Chairman of the Puerto Rico State Elections Commission

Personal details
- Born: Juan Ramón Melecio Machuca May 29, 1934 Vega Alta, Puerto Rico
- Died: February 9, 2022 (aged 87)
- Alma mater: Interamerican University of Puerto Rico at San Germán (BA) New York University (MBA) Interamerican University of Puerto Rico School of Law (JD)
- Occupation: Lawyer, Judge

Military service
- Allegiance: United States of America
- Branch/service: United States Army
- Rank: Specialist 3rd class

= Juan R. Melecio Machuca =

Puerto Rican politician (1934–2022)

Juan Ramón Melecio Machuca (May 29, 1934 – February 9, 2022) was a Puerto Rican lawyer who was the longest-serving director of the Office of Legislative Services of Puerto Rico, from 1981 to 1988. He was subsequently appointed a Superior Court judge by Governor Rafael Hernández Colón.

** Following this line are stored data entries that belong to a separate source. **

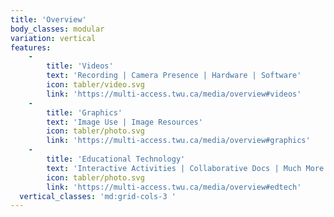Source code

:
 ```yaml
---
title: 'Overview'
body_classes: modular
variation: vertical
features:
    -
        title: 'Videos'
        text: 'Recording | Camera Presence | Hardware | Software'
        icon: tabler/video.svg
        link: 'https://multi-access.twu.ca/media/overview#videos'
    -
        title: 'Graphics'
        text: 'Image Use | Image Resources'
        icon: tabler/photo.svg
        link: 'https://multi-access.twu.ca/media/overview#graphics'
    -
        title: 'Educational Technology'
        text: 'Interactive Activities | Collaborative Docs | Much More!'
        icon: tabler/photo.svg
        link: 'https://multi-access.twu.ca/media/overview#edtech'
  vertical_classes: 'md:grid-cols-3 '
---
```

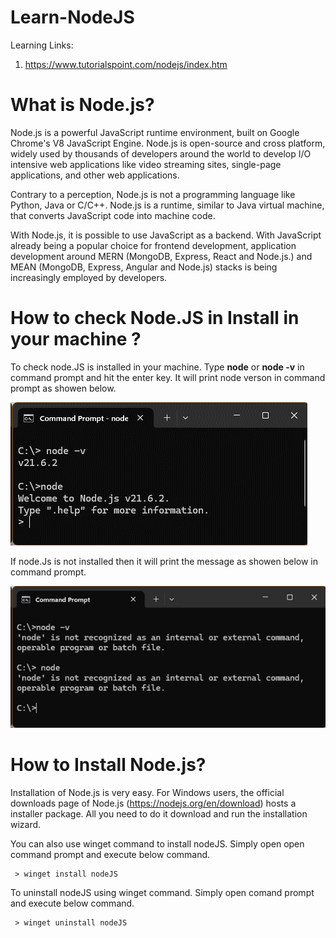 # Learn-NodeJS

Learning Links:
1)	https://www.tutorialspoint.com/nodejs/index.htm


# What is Node.js?
Node.js is a powerful JavaScript runtime environment, built on Google Chrome's V8 JavaScript Engine. Node.js is open-source and cross platform, widely used by thousands of developers around the world to develop I/O intensive web applications like video streaming sites, single-page applications, and other web applications.

Contrary to a perception, Node.js is not a programming language like Python, Java or C/C++. Node.js is a runtime, similar to Java virtual machine, that converts JavaScript code into machine code.

With Node.js, it is possible to use JavaScript as a backend. With JavaScript already being a popular choice for frontend development, application development around MERN (MongoDB, Express, React and Node.js.) and MEAN (MongoDB, Express, Angular and Node.js) stacks is being increasingly employed by developers.
   
# How to check Node.JS in Install in your machine ?
To check node.JS is installed in your machine. Type **node** or **node -v** in command prompt and hit the enter key. It will print node verson in command prompt as showen below.

  ![Screenshot](https://github.com/ladpriteshkumar/Learn-NodeJS/blob/e122d6f4f4c75feab576bb5e784ad28929c4a53a/Images/node%20and%20node_v%20command.png)

If node.Js is not installed then it will print the message as showen below in command prompt.
 
  ![Screenshot](/Images/node_and_node-v_command_node_not_install.png)

# How to Install Node.js?
Installation of Node.js is very easy. For Windows users, the official downloads page of Node.js (https://nodejs.org/en/download) hosts a installer package. All you need to do it download and run the installation wizard.

You can also use winget command to install nodeJS. Simply open open command prompt and execute below command.

```command prompt
 > winget install nodeJS
```
 

To uninstall nodeJS using winget command. Simply open comand prompt and execute below command.

```command prompt
 > winget uninstall nodeJS
```


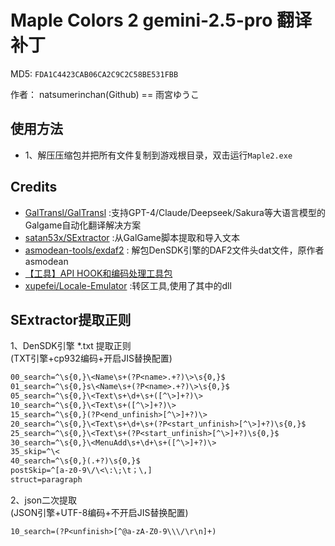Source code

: # Maple Colors 2 gemini-2.5-pro 翻译补丁

MD5: `FDA1C4423CAB06CA2C9C2C58BE531FBB`

作者： natsumerinchan(Github) == 雨宮ゆうこ

## 使用方法

- 1、解压压缩包并把所有文件复制到游戏根目录，双击运行`Maple2.exe`

## Credits

- [GalTransl/GalTransl](https://github.com/GalTransl/GalTransl.git) :支持GPT-4/Claude/Deepseek/Sakura等大语言模型的Galgame自动化翻译解决方案
- [satan53x/SExtractor](https://github.com/satan53x/SExtractor.git) :从GalGame脚本提取和导入文本
- [asmodean-tools/exdaf2](https://github.com/hiroshil/asmodean-tools/tree/main/exdaf2) : 解包DenSDK引擎的DAF2文件头dat文件，原作者asmodean
- [【工具】API HOOK和编码处理工具包](https://www.ai2.moe/topic/29225-【工具】api-hook和编码处理工具包)
- [xupefei/Locale-Emulator](https://github.com/xupefei/Locale-Emulator.git) :转区工具,使用了其中的dll

## SExtractor提取正则

1、DenSDK引擎 *.txt 提取正则  
(TXT引擎+cp932编码+开启JIS替换配置)

```txt
00_search=^\s{0,}\<Name\s+(?P<name>.+?)\>\s{0,}$
01_search=^\s{0,}s\<Name\s+(?P<name>.+?)\>\s{0,}$
05_search=^\s{0,}\<Text\s+\d+\s+([^\>]+?)\>
10_search=^\s{0,}\<Text\s+([^\>]+?)\>
15_search=^\s{0,}(?P<end_unfinish>[^\>]+?)\>
20_search=^\s{0,}\<Text\s+\d+\s+(?P<start_unfinish>[^\>]+?)\s{0,}$
25_search=^\s{0,}\<Text\s+(?P<start_unfinish>[^\>]+?)\s{0,}$
30_search=^\s{0,}\<MenuAdd\s+\d+\s+([^\>]+?)\>
35_skip=^\<
40_search=^\s{0,}(.+?)\s{0,}$
postSkip=^[a-z0-9\/\<\:\;\t；\,]
struct=paragraph
```

2、json二次提取  
(JSON引擎+UTF-8编码+不开启JIS替换配置)

```txt
10_search=(?P<unfinish>[^@a-zA-Z0-9\\\/\r\n]+)
```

==Early life and education==
Melecio was born on May 29, 1934, in Vega Alta, Puerto Rico and raised by his paternal grandmother. He moved to the United States where he worked in factories in New York and New Jersey. Served in the United States Army stationed in Okinawa. He completed a Bachelor of Arts degree at the Interamerican University of Puerto Rico San Germán campus with studies in political science, economics, and religion. He subsequently completed a master's degree in business administration with a concentration in international trade from New York University. In 1971 he earned a juris doctor from the University of Puerto Rico School of Law.

==Political career==
In the 1990s he was nominated as a tri-partisan consensus candidate to serve as chairman of the Puerto Rico State Elections Commission.

A former member of the pro-status quo Popular Democratic Party, he surprised political observers in 2003 when he announced his conversion as a statehooder and accepted an invitation to serve as the chairman of former governor Pedro Rosselló's 2004 campaign to return to the governor's mansion, La Fortaleza, for a third non-consecutive term.

He served as senior advisor to the gubernatorial campaign of former resident commissioner Luis Fortuño, who was Rosselló's successful running mate when the former governor lost in 2004, and was subsequently appointed by Governor Fortuño to head Puerto Rico's Trade Office in the Dominican Republic.

He was one of a handful of politicians who served in all three branches of the Government of Puerto Rico, the Legislative, Judicial and Executive branches.

==Death==
He died on February 9, 2022, at the age of 87. Was inserted at the Puerto Rico National Cemetery in Bayamón, Puerto Rico.

==Legacy==
The Puerto Rico State Elections Commission building in San Juan, Puerto Rico was named Juan R. Melecio.